Exercise aim: Read the data below. Every line holding the string "mbox" must be copied.

Records from a collection
|---|

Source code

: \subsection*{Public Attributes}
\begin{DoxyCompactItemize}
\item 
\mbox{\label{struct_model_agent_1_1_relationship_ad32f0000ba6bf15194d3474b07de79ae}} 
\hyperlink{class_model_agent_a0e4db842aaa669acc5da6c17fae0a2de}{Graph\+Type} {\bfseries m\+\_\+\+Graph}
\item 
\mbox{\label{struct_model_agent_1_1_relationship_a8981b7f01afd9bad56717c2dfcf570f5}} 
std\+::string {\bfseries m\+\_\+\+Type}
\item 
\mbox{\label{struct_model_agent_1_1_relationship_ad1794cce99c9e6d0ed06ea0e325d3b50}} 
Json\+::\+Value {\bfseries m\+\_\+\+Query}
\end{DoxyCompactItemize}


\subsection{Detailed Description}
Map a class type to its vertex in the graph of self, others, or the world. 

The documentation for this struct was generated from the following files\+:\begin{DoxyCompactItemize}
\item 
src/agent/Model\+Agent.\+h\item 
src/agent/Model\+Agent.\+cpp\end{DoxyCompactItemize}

|---|

Written answer:
\mbox{\label{struct_model_agent_1_1_relationship_ad32f0000ba6bf15194d3474b07de79ae}} 
\mbox{\label{struct_model_agent_1_1_relationship_a8981b7f01afd9bad56717c2dfcf570f5}} 
\mbox{\label{struct_model_agent_1_1_relationship_ad1794cce99c9e6d0ed06ea0e325d3b50}} 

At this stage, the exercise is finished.